03 August 2023- Pennsylvania’s Republican led Senate returns early to pass a budget and projections for the current fiscal year, but the state’s Democrat held House of Representatives looks to be contempt to stand pat, waiting for a scheduled return in September. Republican leadership, which remains in the minority by a single seat, says that they will keep trying to get the House back into session to pass the budget, which would include their proposed $100M in state Lifeline Scholarships to the students in the lowest performing schools in the state.

House Republican leadership has put the blame on the lack of a budget squarely on the Democrats, and specifically on their supposed leader Governor Josh Shapiro. The below op-ed by House Republican Leader Bryan Cutler entitled “Budget Reflects Missed Opportunities, Broken Trust”, is one of many please by the minority party to return to the negotiating table in the last month.
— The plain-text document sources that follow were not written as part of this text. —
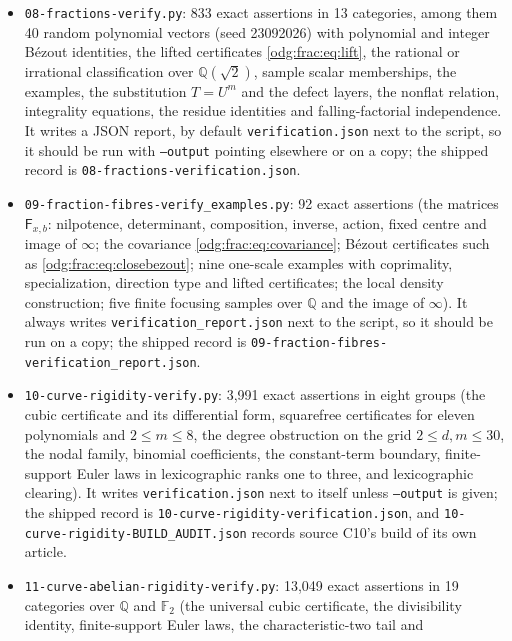 \documentclass[11pt,oneside]{article}
\numberwithin{equation}{section}
\theoremstyle{definition}
\theoremstyle{remark}
\newcommand{\Q}{\mathbb Q}
\newcommand{\fn}[1]{\nolinkurl{#1}}
\begin{document}
\begin{itemize}[leftmargin=*]
witnesses for $-100\le x\le100$, the degree of $F_4$ and its Gaussian
collapse); output to the terminal only, recorded in
\fn{07-defining-arithmetic-verification.txt}. It uses assertions and must
not be run with \texttt{python -O}.
\item \fn{08-fractions-verify.py}: 833 exact assertions in 13 categories,
among them 40 random polynomial vectors (seed 23092026) with polynomial and
integer B\'ezout identities, the lifted certificates \eqref{odg:frac:eq:lift},
the rational or irrational classification over $\Q(\sqrt2)$, sample scalar
memberships, the examples, the substitution $T=U^m$ and the defect layers, the
nonflat relation, integrality equations, the residue identities and
falling-factorial independence. It writes a JSON report, by default
\fn{verification.json} next to the script, so it should be run with
\texttt{--output} pointing elsewhere or on a copy; the shipped record is
\fn{08-fractions-verification.json}.
\item \fn{09-fraction-fibres-verify_examples.py}: 92 exact assertions (the
matrices $\mathsf F_{x,b}$: nilpotence, determinant, composition, inverse,
action, fixed centre and image of $\infty$; the covariance
\eqref{odg:frac:eq:covariance}; B\'ezout certificates such as
\eqref{odg:frac:eq:closebezout}; nine one-scale examples with coprimality,
specialization, direction type and lifted certificates; the local density
construction; five finite focusing samples over $\Q$ and the image of
$\infty$). It always writes \fn{verification_report.json} next to the
script, so it should be run on a copy; the shipped record is
\fn{09-fraction-fibres-verification_report.json}.
\item \fn{10-curve-rigidity-verify.py}: 3,991 exact assertions in eight groups (the
cubic certificate and its differential form, squarefree certificates for eleven
polynomials and $2\le m\le8$, the degree obstruction on the grid $2\le d,m\le30$, the
nodal family, binomial coefficients, the constant-term boundary, finite-support Euler
laws in lexicographic ranks one to three, and lexicographic clearing). It writes
\fn{verification.json} next to itself unless \texttt{--output} is given; the shipped
record is \fn{10-curve-rigidity-verification.json}, and
\fn{10-curve-rigidity-BUILD_AUDIT.json} records source C10's build of its own article.
\item \fn{11-curve-abelian-rigidity-verify.py}: 13,049 exact assertions in 19
categories over $\Q$ and $\mathbb F_2$ (the universal cubic certificate, the
divisibility identity, finite-support Euler laws, the characteristic-two tail and

\end{itemize}
\end{document}
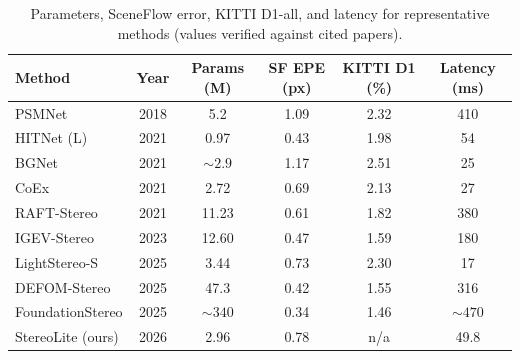 \begin{table}[!htbp]
\centering
\caption{Parameters, SceneFlow error, KITTI D1-all, and latency for representative methods (values verified against cited papers).}
\label{tab:method_comparison}
\small
\begin{tabular}{lccccc}
\toprule
Method & Year & Params (M) & SF EPE (px) & KITTI D1 (\%) & Latency (ms)\\
\midrule
PSMNet \cite{chang2018psmnet} & 2018 & 5.2 & 1.09 & 2.32 & 410\\
HITNet (L) \cite{tankovich2021hitnet} & 2021 & 0.97 & 0.43 & 1.98 & 54\\
BGNet \cite{xu2021bgnet} & 2021 & ${\sim}2.9$ & 1.17 & 2.51 & 25\\
CoEx \cite{bangunharcana2021coex} & 2021 & 2.72 & 0.69 & 2.13 & 27\\
RAFT-Stereo \cite{lipson2021raftstereo} & 2021 & 11.23 & 0.61 & 1.82 & 380\\
IGEV-Stereo \cite{xu2023igev} & 2023 & 12.60 & 0.47 & 1.59 & 180\\
LightStereo-S \cite{guo2025lightstereo} & 2025 & 3.44 & 0.73 & 2.30 & 17\\
DEFOM-Stereo \cite{jiang2025defom} & 2025 & 47.3 & 0.42 & 1.55 & 316\\
FoundationStereo \cite{wen2025foundationstereo} & 2025 & ${\sim}340$ & 0.34 & 1.46 & ${\sim}470$\\
\midrule
StereoLite (ours) & 2026 & 2.96 & 0.78 & n/a & 49.8\\
\bottomrule
\end{tabular}
\end{table}

\FloatBarrier
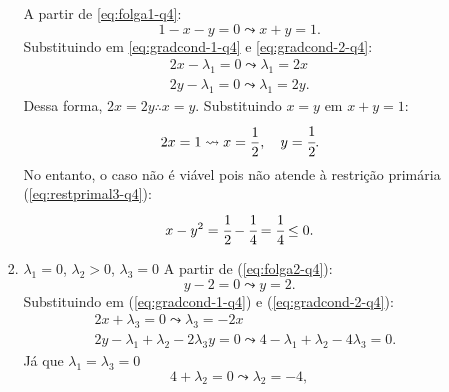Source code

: \documentclass[11pt,a4paper]{article}
\begin{document}
\begin{enumerate}
\begin{itemize}
\begin{enumerate}[label=\roman*]
                A partir de \ref{eq:folga1-q4}:
                \begin{equation*}
                    1 - x - y = 0 \leadsto x + y = 1.
                \end{equation*}
                Substituindo em \ref{eq:gradcond-1-q4} e \ref{eq:gradcond-2-q4}:
                \begin{equation*}
                    \begin{aligned}
                        2x - \lambda_1 = 0 \leadsto \lambda_1 = 2x\\
                        2y - \lambda_1 = 0 \leadsto \lambda_1 = 2y.
                    \end{aligned}
                \end{equation*}
                Dessa forma, $2x =2y \therefore x = y$. Substituindo $x = y$ em $x + y = 1$:
                \begin{equation*}
                    2x = 1 \leadsto x = \frac{1}{2}, \quad y = \cfrac{1}{2}.
                \end{equation*}
                No entanto, o caso não é viável pois não atende à restrição primária (\ref{eq:restprimal3-q4}):
                \begin{equation*}
                    x - y^2 = \cfrac{1}{2} - \cfrac{1}{4} = \cfrac{1}{4} \leq 0.
                \end{equation*}
                \item $\lambda_1 = 0$, $\lambda_2 > 0$, $\lambda_3 = 0$
                A partir de (\ref{eq:folga2-q4}):
                \begin{equation*}
                    y - 2 = 0 \leadsto y = 2.
                \end{equation*}
                Substituindo em (\ref{eq:gradcond-1-q4}) e (\ref{eq:gradcond-2-q4}):
                \begin{equation*}
                    \begin{aligned}
                        & 2x + \lambda_3 = 0 \leadsto \lambda_3 = -2x\\
                        & 2 y - \lambda_1 + \lambda_2 - 2\lambda_3y = 0 \leadsto 4 - \lambda_1 + \lambda_2 - 4\lambda_3 = 0.
                    \end{aligned}
                \end{equation*}
                Já que $\lambda_1 = \lambda_3 = 0$
                \begin{equation*}
                    4 + \lambda_2 = 0 \leadsto \lambda_2 = -4,

\end{equation*}
\end{enumerate}
\end{itemize}
\end{enumerate}
\end{document}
With the Pennsylvania Senate returning to session on Thursday to sign the General Appropriations Act and transmit the bill to the governor, House Republican Leader Bryan Cutler (R-Lancaster) said the budget process reflects missed opportunities and broken trust among elected officials.

“What remains truly disappointing about this year’s state budget process is the opportunity that has been missed to work across the aisle to achieve something truly substantial for Pennsylvania’s students and families,” Cutler said. “Instead, we are left with broken trust among those sent to Harrisburg by Pennsylvanians expecting their interests to be put first.”

Reflecting on the budget process to this point, Cutler noted there were also many missed opportunities for success.

“Even though the Senate is making the decision to advance the General Appropriations Act today to avoid financial strain on many who depend on state government, the single point of failure in this budget remains the majority-fluid House Democratic leadership who essentially vetoed a good faith and bipartisan budget agreement between Gov. Josh Shapiro and the Pennsylvania Senate to immediately help Pennsylvania students hopelessly trapped in failing schools,” Cutler stated.

“Much work needs to be done to conclude the budget process. We remain ready, willing and able to work with anyone who wants to work with us to finalize important budget-related bills, but continued silence and intransigence from our colleagues across the aisle will only prolong this unnecessary impasse to the detriment of Pennsylvanians.”